The company has installed its own equipment in San Jose and has secured dedicated bandwidth to the United States on the Southern Cross cable. This direct presence in Silicon Valley enables Vibe’s wholesale customers to connect directly to the world’s largest network and content providers, says CTO Davey Goode.

“San Jose is the Capital of Silicon Valley and with our own kit on the ground there we can now offer our ISP customers dedicated Layer 2 connectivity to Tier 1 network and content providers in the US,” he says.

“This means we can give ISPs control over the internet services they really want. They’re able to choose which of the top providers in the US to buy capacity from and are not constrained by the decisions of their current upstream providers.”

The move also enables Vibe’s customers to provide superior protection from distributed denial-of-service (DDoS) attacks by placing their own equipment in the US.

“We can now filter and isolate attempted DDoS attacks in the US, before they can affect the networks of our ISP customers in New Zealand. This is something few other New Zealand ISPs can do,” says Goode.

Investing in its own infrastructure in the US represents a large investment for Vibe, says chief operations officer Barry Murphy.

“It is a big step for a smaller player like us, and shows we are punching above our weight,” he says.

“We are the only wholesale network provider of our size in New Zealand to have its own equipment in the US, as it’s generally something only the larger players can afford to do. This new network allows us to compete and join the handful of carriers doing it themselves.”

Based on its US-based infrastructure, Vibe this month launched an international peering exchange service, called United States Exchange (USE), which allows local ISPs to connect directly to over 180 peering participants including Facebook, LinkedIn, Pandora and UStream among others. The service allows Vibe to deal with latency and caching issues directly in the US and allows its ISP customers to prioritise traffic to selected services from the rest of their network.

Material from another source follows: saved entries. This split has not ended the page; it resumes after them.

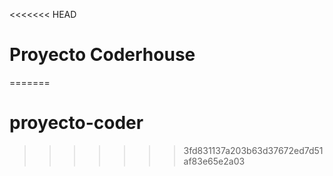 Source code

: <<<<<<< HEAD
# Proyecto Coderhouse
=======
# proyecto-coder
>>>>>>> 3fd831137a203b63d37672ed7d51af83e65e2a03
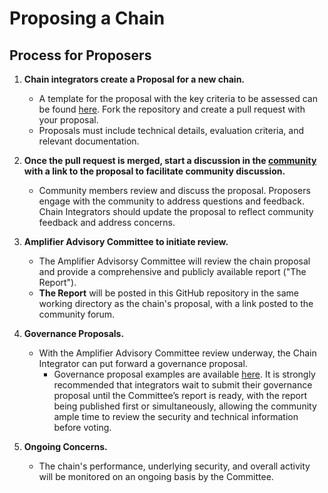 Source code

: # Proposing a Chain

## Process for Proposers

1. **Chain integrators create a Proposal for a new chain.**
    - A template for the proposal with the key criteria to be assessed can be found [here](../src/chains/_TEMPLATE/PROPOSAL.md). Fork the repository and create a pull request with your proposal.
    - Proposals must include technical details, evaluation criteria, and relevant documentation.

2. **Once the pull request is merged, start a discussion in the [community](https://community.axelar.network/) with a link to the proposal to facilitate community discussion.**
    - Community members review and discuss the proposal. Proposers engage with the community to address questions and feedback. Chain Integrators should update the proposal to reflect community feedback and address concerns.

3. **Amplifier Advisory Committee to initiate review.**
    - The Amplifier Advisorsy Committee will review the chain proposal and provide a comprehensive and publicly available report ("The Report").
    - **The Report** will be posted in this GitHub repository in the same working directory as the chain's proposal, with a link posted to the community forum.
 
4. **Governance Proposals.**
    - With the Amplifier Advisory Committee review underway, the Chain Integrator can put forward a governance proposal.
        - Governance proposal examples are available [here](https://docs.axelar.dev/dev/amplifier/chain-integration/governance-proposals/). It is strongly recommended that integrators wait to submit their governance proposal until the Committee’s report is ready, with the report being published first or simultaneously, allowing the community ample time to review the security and technical information before voting.

5. **Ongoing Concerns.**
    - The chain's performance, underlying security, and overall activity will be monitored on an ongoing basis by the Committee.

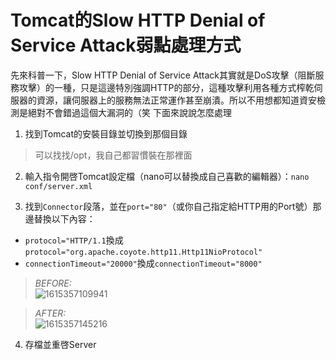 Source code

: # Tomcat的Slow HTTP Denial of Service Attack弱點處理方式

先來科普一下，Slow HTTP Denial of Service Attack其實就是DoS攻擊（阻斷服務攻擊）的一種，只是這邊特別強調HTTP的部分，這種攻擊利用各種方式榨乾伺服器的資源，讓伺服器上的服務無法正常運作甚至崩潰。所以不用想都知道資安檢測是絕對不會錯過這個大漏洞的（笑
下面來說說怎麼處理

1. 找到Tomcat的安裝目錄並切換到那個目錄

  > 可以找找/opt，我自己都習慣裝在那裡面

2. 輸入指令開啓Tomcat設定檔（nano可以替換成自己喜歡的編輯器）：`nano conf/server.xml`

3. 找到`Connector`段落，並在`port="80"`（或你自己指定給HTTP用的Port號）那邊替換以下內容：

  * `protocol="HTTP/1.1`換成`protocol="org.apache.coyote.http11.Http11NioProtocol"`
  * `connectionTimeout="20000"`換成`connectionTimeout="8000"`

  > *BEFORE:*  
  > ![1615357109941](https://user-images.githubusercontent.com/15919723/110585400-adc9b400-81ab-11eb-875e-0ce7e8df900e.jpg)

  > *AFTER:*  
  >![1615357145216](https://user-images.githubusercontent.com/15919723/110585479-d05bcd00-81ab-11eb-92a2-7d490d9a54e4.jpg)

4. 存檔並重啓Server
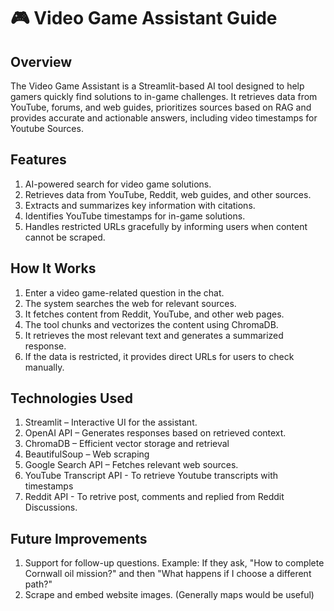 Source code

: # 🎮 Video Game Assistant Guide

## Overview

The Video Game Assistant is a Streamlit-based AI tool designed to help gamers quickly find solutions to in-game challenges. It retrieves data from YouTube, forums, and web guides, prioritizes sources based on RAG and provides accurate and actionable answers, including video timestamps for Youtube Sources.

## Features

1. AI-powered search for video game solutions.
2. Retrieves data from YouTube, Reddit, web guides, and other sources.
3. Extracts and summarizes key information with citations.
4. Identifies YouTube timestamps for in-game solutions.
5. Handles restricted URLs gracefully by informing users when content cannot be scraped.


## How It Works

1. Enter a video game-related question in the chat.
2. The system searches the web for relevant sources.
3. It fetches content from Reddit, YouTube, and other web pages.
4. The tool chunks and vectorizes the content using ChromaDB.
5. It retrieves the most relevant text and generates a summarized response.
6. If the data is restricted, it provides direct URLs for users to check manually.

## Technologies Used

1. Streamlit – Interactive UI for the assistant.
2. OpenAI API – Generates responses based on retrieved context.
3. ChromaDB – Efficient vector storage and retrieval
4. BeautifulSoup – Web scraping
5. Google Search API – Fetches relevant web sources.
6. YouTube Transcript API - To retrieve Youtube transcripts with timestamps
7. Reddit API - To retrive post, comments and replied from Reddit Discussions.

## Future Improvements
1. Support for follow-up questions. Example: If they ask, "How to complete Cornwall oil mission?" and then "What happens if I choose a different path?"
2. Scrape and embed website images. (Generally maps would be useful) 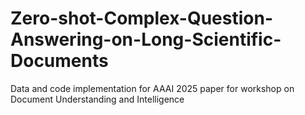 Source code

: # Zero-shot-Complex-Question-Answering-on-Long-Scientific-Documents
Data and code implementation for AAAI 2025 paper for workshop on Document Understanding and Intelligence
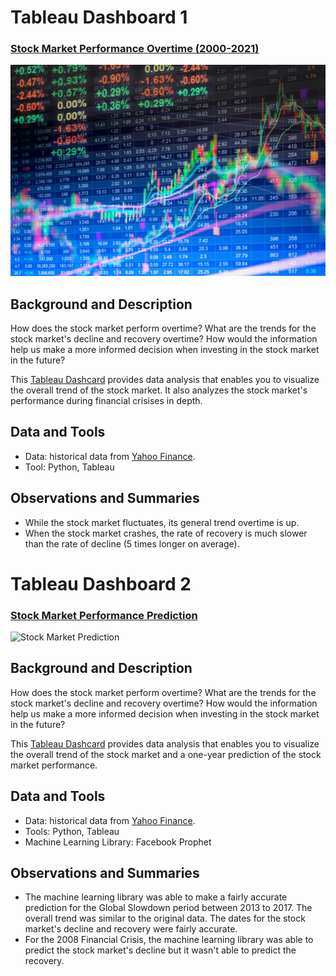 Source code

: # Tableau Dashboard 1
### [Stock Market Performance Overtime (2000-2021)](https://public.tableau.com/views/StockMarketAnalysis_16148159340840/TrendAnalysis?:language=en&:display_count=y&:origin=viz_share_link)

![Stock Market](Images/stocks.jpeg)

## Background and Description
How does the stock market perform overtime? What are the trends for the stock market's decline and recovery overtime? How would the information help us make a more informed decision when investing in the stock market in the future? 

This [Tableau Dashcard](https://public.tableau.com/views/StockMarketAnalysis_16148159340840/TrendAnalysis?:language=en&:display_count=y&:origin=viz_share_link) provides data analysis that enables you to visualize the overall trend of the stock market. It also analyzes the stock market's performance during financial crisises in depth. 

## Data and Tools
* Data: historical data from [Yahoo Finance](https://finance.yahoo.com/). 
* Tool: Python, Tableau

## Observations and Summaries
* While the stock market fluctuates, its general trend overtime is up. 
* When the stock market crashes, the rate of recovery is much slower than the rate of decline (5 times longer on average).

#

# Tableau Dashboard 2
### [Stock Market Performance Prediction](https://public.tableau.com/views/StockMarketPrediction_16157795216330/Dashboard1?:language=en&:display_count=y&:origin=viz_share_link)

![Stock Market Prediction](Images/stock_prediction.png)

## Background and Description
How does the stock market perform overtime? What are the trends for the stock market's decline and recovery overtime? How would the information help us make a more informed decision when investing in the stock market in the future? 

This [Tableau Dashcard](https://public.tableau.com/views/StockMarketPrediction_16157795216330/Dashboard1?:language=en&:display_count=y&:origin=viz_share_link) provides data analysis that enables you to visualize the overall trend of the stock market and a one-year prediction of the stock market performance.

## Data and Tools
* Data: historical data from [Yahoo Finance](https://finance.yahoo.com/). 
* Tools: Python, Tableau
* Machine Learning Library: Facebook Prophet  

## Observations and Summaries
* The machine learning library was able to make a fairly accurate prediction for the Global Slowdown period between 2013 to 2017. The overall trend was similar to the original data. The dates for the stock market's decline and recovery were fairly accurate. 
* For the 2008 Financial Crisis, the machine learning library was able to predict the stock market's decline but it wasn't able to predict the recovery. 


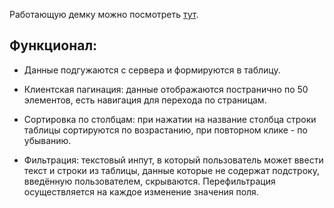 Работающую демку можно посмотреть [тут](https://next-ra.github.io/client-pagination-filter-sort/).

## Функционал:


- Данные подгужаются с сервера и формируются в таблицу.

- Клиентская пагинация: данные отображаются постранично по 50 элементов, есть навигация для перехода по страницам.

- Сортировка по столбцам: при нажатии на название столбца строки таблицы сортируются по возрастанию, при повторном клике - по убыванию.

- Фильтрация: текстовый инпут, в который пользователь может ввести текст и строки из таблицы, данные которые не содержат подстроку, введённую пользователем, скрываются. Перефильтрация осуществляется на каждое изменение значения поля.
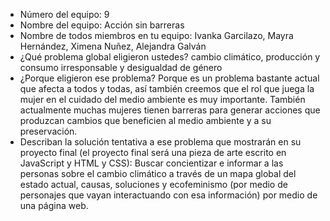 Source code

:- Número del equipo: 9
- Nombre del equipo: Acción sin barreras
- Nombre de todos miembros en tu equipo: Ivanka Garcilazo, Mayra Hernández, Ximena Nuñez, Alejandra Galván
- ¿Qué problema global eligieron ustedes? cambio climático, producción y consumo irresponsable y desigualdad de género
- ¿Porque eligieron ese problema? Porque es un problema bastante actual que afecta a todos y todas, así también creemos que el rol que juega la mujer en el cuidado del medio ambiente es muy importante. También actualmente muchas mujeres tienen barreras para generar acciones que produzcan cambios que beneficien al medio ambiente y a su preservación.
- Describan la solución tentativa a ese problema que mostrarán en su proyecto final (el proyecto final será una pieza de arte escrito en JavaScript y HTML y CSS): Buscar concientizar e informar a las personas sobre el cambio climático a través de un mapa global del estado actual, causas, soluciones y ecofeminismo (por medio de personajes que vayan interactuando con esa información) por medio de una página web.
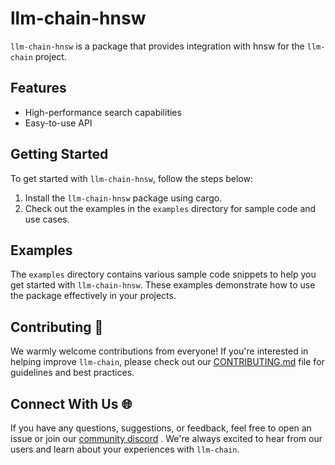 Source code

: # llm-chain-hnsw

`llm-chain-hnsw` is a package that provides integration with hnsw for the `llm-chain` project.

## Features

- High-performance search capabilities
- Easy-to-use API

## Getting Started

To get started with `llm-chain-hnsw`, follow the steps below:

1. Install the `llm-chain-hnsw` package using cargo.
2. Check out the examples in the `examples` directory for sample code and use cases.

## Examples

The `examples` directory contains various sample code snippets to help you get started with `llm-chain-hnsw`. These examples demonstrate how to use the package effectively in your projects.

## Contributing 🤝

We warmly welcome contributions from everyone! If you're interested in helping improve `llm-chain`, please check out our [CONTRIBUTING.md](https://chat.openai.com/docs/CONTRIBUTING.md) file for guidelines and best practices.

## Connect With Us 🌐

If you have any questions, suggestions, or feedback, feel free to open an issue or join our [community discord](https://discord.gg/kewN9Gtjt2) . We're always excited to hear from our users and learn about your experiences with `llm-chain`.
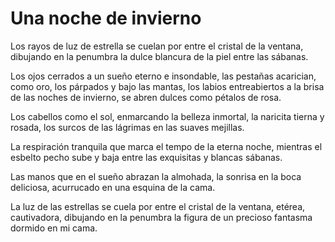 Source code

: # Una noche de invierno

Los rayos de luz de estrella se cuelan por entre el cristal de la ventana, dibujando en la penumbra la dulce blancura de la piel entre las sábanas.

Los ojos cerrados a un sueño eterno e insondable, las pestañas acarician, como oro, los párpados y bajo las mantas, los labios entreabiertos a la brisa de las noches de invierno, se abren dulces como pétalos de rosa.

Los cabellos como el sol, enmarcando la belleza inmortal, la naricita tierna y rosada, los surcos de las lágrimas en las suaves mejillas.

La respiración tranquila que marca el tempo de la eterna noche, mientras el esbelto pecho sube y baja entre las exquisitas y blancas sábanas.

Las manos que en el sueño abrazan la almohada, la sonrisa en la boca deliciosa, acurrucado en una esquina de la cama.

La luz de las estrellas se cuela por entre el cristal de la ventana, etérea, cautivadora, dibujando en la penumbra la figura de un precioso fantasma dormido en mi cama.


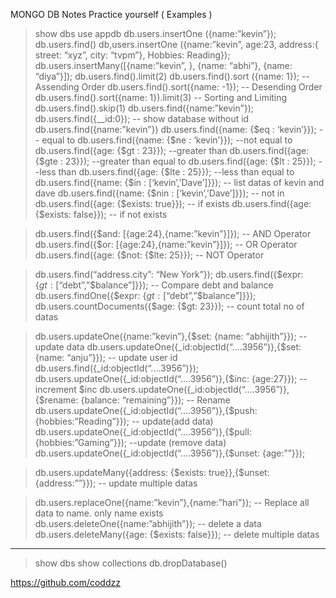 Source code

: MONGO DB Notes
Practice yourself ( Examples )
> show dbs
> use appdb
> db.users.insertOne ({name:”kevin”});
> db.users.find()
> db,users.insertOne ({name:”kevin”, age:23, address:{ street: “xyz”, city: “tvpm”}, Hobbies: Reading});
> db.users.insertMany([{name:”kevin”, }, {name: “abhi”}, {name: “diya”}]);
> db.users.find().limit(2)
> db.users.find().sort ({name: 1});		-- Assending Order
> db.users.find().sort({name: -1});		-- Desending Order
>db.users.find().sort({name: 1}).limit(3) 	-- Sorting and Limiting
> db.users.find().skip(1)
> db.users.find({name:”kevin”});
> db.users.find({__id:0});		-- show database without id
> db.users.find({name:”kevin”})
> db.users.find({name: {$eq : ‘kevin’}});		-- equal to
> db.users.find({name: {$ne : ‘kevin’}});		--not equal to
> db.users.find({age: {$gt : 23}});			--greater than 
> db.users.find({age: {$gte : 23}});			--greater than equal to
> db.users.find({age: {$lt : 25}});			--less than 
> db.users.find({age: {$lte : 25}});			--less than equal to
> db.users.find({name: {$in : [‘kevin’,’Dave’]}});	-- list datas of kevin and dave 
> db.users.find({name: {$nin : [‘kevin’,’Dave’]}});	-- not in
> db.users.find({age: {$exists: true}});		-- if exists
> db.users.find({age: {$exists: false}});		-- if not exists

> db.users.find({$and: [{age:24},{name:”kevin”}]});			-- AND Operator
> db.users.find({$or: [{age:24},{name:”kevin”}]});			-- OR Operator
> db.users.find({age: {$not: {$lte: 25}});				-- NOT Operator


> db.users.find(“address.city”: “New York”});
> db.users.find({$expr: {$gt : [“$debt”,”$balance”]}});	-- Compare debt and balance
> db.users.findOne({$expr: {$gt : [“$debt”,”$balance”]}});  	
> db.users.countDocuments({$age: {$gt: 23}});		-- count total no of datas

> db.users.updateOne({name:”kevin”},{$set: {name: “abhijith”}}); 		-- update data
> db.users.updateOne({_id:objectId(“....3956”)},{$set: {name: “anju”}}); 	-- update user id
> db.users.find({_id:objectId(“....3956”)});
> db.users.updateOne({_id:objectId(“....3956”)},{$inc: {age:27}});		-- increment $inc
> db.users.updateOne({_id:objectId(“....3956”)},{$rename: {balance: “remaining”}});	-- Rename
> db.users.updateOne({_id:objectId(“....3956”)},{$push: {hobbies:”Reading”}});	-- update(add data)
> db.users.updateOne({_id:objectId(“....3956”)},{$pull: {hobbies:”Gaming”}});		--update (remove data)
> db.users.updateOne({_id:objectId(“....3956”)},{$unset: {age:””}});

> db.users.updateMany({address: {$exists: true}},{$unset: {address:””}});		-- update multiple datas

> db.users.replaceOne({name:”kevin”},{name:”hari”});	-- Replace all data to name. only name exists
> db.users.deleteOne({name:”abhijith”});			-- delete a data
> db.users.deleteMany({age: {$exists: false}});		-- delete multiple datas

--------------------------------------------------------------------------------------------------------------------------------------------------------------------

> show dbs
> show collections
> db.dropDatabase()


https://github.com/coddzz




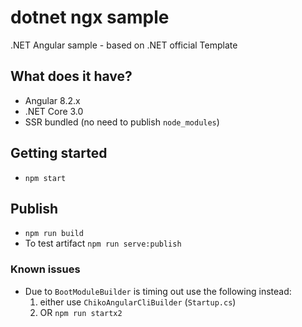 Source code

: # dotnet ngx sample

.NET Angular sample - based on .NET official Template

## What does it have?
 - Angular 8.2.x
 - .NET Core 3.0
 - SSR bundled (no need to publish `node_modules`)

## Getting started

- `npm start`

## Publish

- `npm run build`
- To test artifact `npm run serve:publish`

### Known issues

- Due to `BootModuleBuilder` is timing out use the following instead:
  1. either use `ChikoAngularCliBuilder` (`Startup.cs`)
  2. OR `npm run startx2` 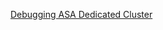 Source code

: [Debugging ASA Dedicated Cluster](https://msdata.visualstudio.com/Azure%20Stream%20Analytics/_wiki/wikis/Azure%20Stream%20Analytics.wiki/13308/Debugging-Dedicated-Cluster-errors-and-Private-Endpoint-errors-using-Jarvis-logs)   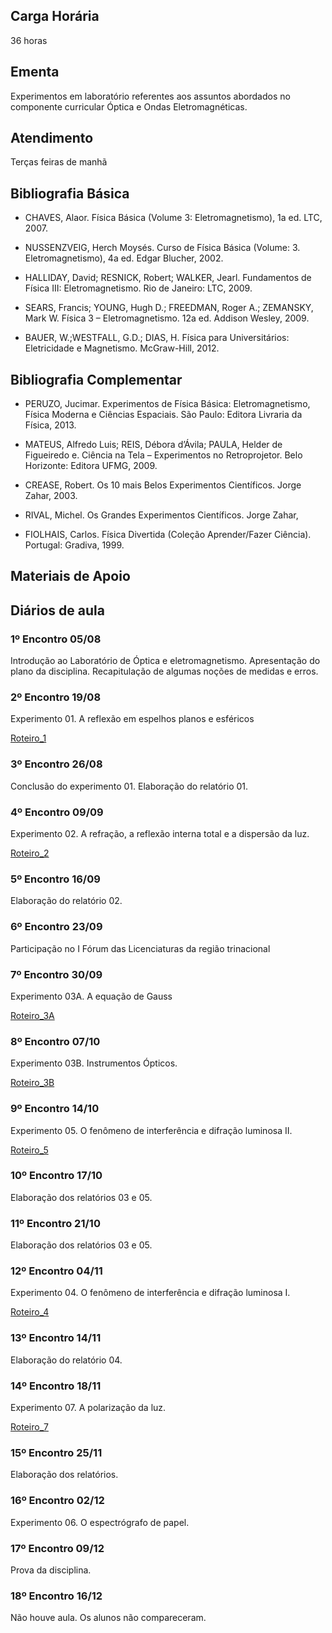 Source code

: ## Carga Horária

36 horas

## Ementa

Experimentos em laboratório referentes aos assuntos abordados no componente curricular Óptica e Ondas Eletromagnéticas.

## Atendimento

Terças feiras de manhã

## Bibliografia Básica

- CHAVES, Alaor. Física Básica (Volume 3: Eletromagnetismo), 1a ed. LTC, 2007.
- NUSSENZVEIG, Herch Moysés. Curso de Física Básica (Volume: 3. Eletromagnetismo), 4a ed. Edgar Blucher, 2002.
- HALLIDAY, David; RESNICK, Robert; WALKER, Jearl. Fundamentos de Física III: Eletromagnetismo. Rio de Janeiro: LTC, 2009.
- SEARS, Francis; YOUNG, Hugh D.; FREEDMAN, Roger A.; ZEMANSKY, Mark W. Física 3 – Eletromagnetismo. 12a ed. Addison Wesley, 2009.
- BAUER, W.;WESTFALL, G.D.; DIAS, H. Física para Universitários: Eletricidade e Magnetismo. McGraw-Hill, 2012.

## Bibliografia Complementar

- PERUZO, Jucimar. Experimentos de Física Básica: Eletromagnetismo, Física Moderna e Ciências Espaciais. São Paulo: Editora Livraria da Física, 2013.
- MATEUS, Alfredo Luis; REIS, Débora d’Ávila; PAULA, Helder de Figueiredo e. Ciência na Tela – Experimentos no Retroprojetor. Belo Horizonte: Editora UFMG, 2009.
- CREASE, Robert. Os 10 mais Belos Experimentos Científicos. Jorge Zahar, 2003.
- RIVAL, Michel. Os Grandes Experimentos Científicos. Jorge Zahar,
- FIOLHAIS, Carlos. Física Divertida (Coleção Aprender/Fazer Ciência). Portugal: Gradiva, 1999.

## Materiais de Apoio

## Diários de aula

### 1º Encontro 05/08

Introdução ao Laboratório de Óptica e eletromagnetismo. Apresentação do plano da disciplina. Recapitulação de algumas noções de medidas e erros.

### 2º Encontro 19/08

Experimento 01. A reflexão em espelhos planos e esféricos

[Roteiro_1](https://drive.google.com/file/d/0B4dIhRM5bV0mRDg0WGs3S3ZuSDA/view?usp=sharing)

### 3º Encontro 26/08

Conclusão do experimento 01. Elaboração do relatório 01.

### 4º Encontro 09/09

Experimento 02. A refração, a reflexão interna total e a dispersão da luz.

[Roteiro_2](https://drive.google.com/file/d/0B4dIhRM5bV0mck54WmllNW5QRms/view?usp=sharing)

### 5º Encontro 16/09

Elaboração do relatório 02.

### 6º Encontro 23/09

Participação no I Fórum das Licenciaturas da região trinacional

### 7º Encontro 30/09

Experimento 03A. A equação de Gauss

[Roteiro_3A](https://drive.google.com/file/d/0B4dIhRM5bV0mMFQxN0hiWnVUVEE/view?usp=sharing)

### 8º Encontro 07/10

Experimento 03B. Instrumentos Ópticos.

[Roteiro_3B](https://drive.google.com/file/d/0B4dIhRM5bV0mTGpGOTRrVS1Kenc/view?usp=sharing)

### 9º Encontro 14/10

Experimento 05. O fenômeno de interferência e difração luminosa II.

[Roteiro_5](https://drive.google.com/file/d/0B4dIhRM5bV0meUowTWU5SWxkbTg/view?usp=sharing)

### 10º Encontro 17/10

Elaboração dos relatórios 03 e 05.

### 11º Encontro 21/10

Elaboração dos relatórios 03 e 05.

### 12º Encontro 04/11

Experimento 04. O fenômeno de interferência e difração luminosa I.

[Roteiro_4](https://drive.google.com/open?id=0B4dIhRM5bV0mUEpENnVrVEl3RHM)

### 13º Encontro 14/11

Elaboração do relatório 04.

### 14º Encontro 18/11

Experimento 07. A polarização da luz.

[Roteiro_7](https://drive.google.com/open?id=0B4dIhRM5bV0mXzVndTkyOXd2cG8)

### 15º Encontro 25/11

Elaboração dos relatórios.

### 16º Encontro 02/12

Experimento 06. O espectrógrafo de papel.

### 17º Encontro 09/12

Prova da disciplina.

### 18º Encontro 16/12

Não houve aula. Os alunos não compareceram.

Tauranga-based ISP Full Flavour, which covers the Waikato and Bay of Plenty regions, is one of the first wholesale customers for USE and it’s already helping the company stand out, says managing director Jesse Archer.

“USE connects us directly to high priority locations in the US where the big providers, such as Microsoft, Google and Amazon, who host a lot of the world’s content are located. With USE we can buy specific amounts of bandwidth to those locations,” he says.

“Having a dedicated network that peers in California is a differentiator for us, especially in our region, as other smaller providers don’t tend to buy dedicated capacity for these services.”

Traditionally smaller players like Full Flavour tend to buy an “all-or-nothing” service for international connectivity and struggle to prioritise bandwidth for specific traffic, says Archer.

“The issue is that a lot of international traffic is not high priority and once the pipe fills up, everything slows down. We want to make sure we have a lot of capacity available for high priority traffic,” he says.

USE gives Full Flavour’s business customers a direct link to cloud providers such as Amazon Web Services (AWS), meeting increasing demand for cloud services, says Archer.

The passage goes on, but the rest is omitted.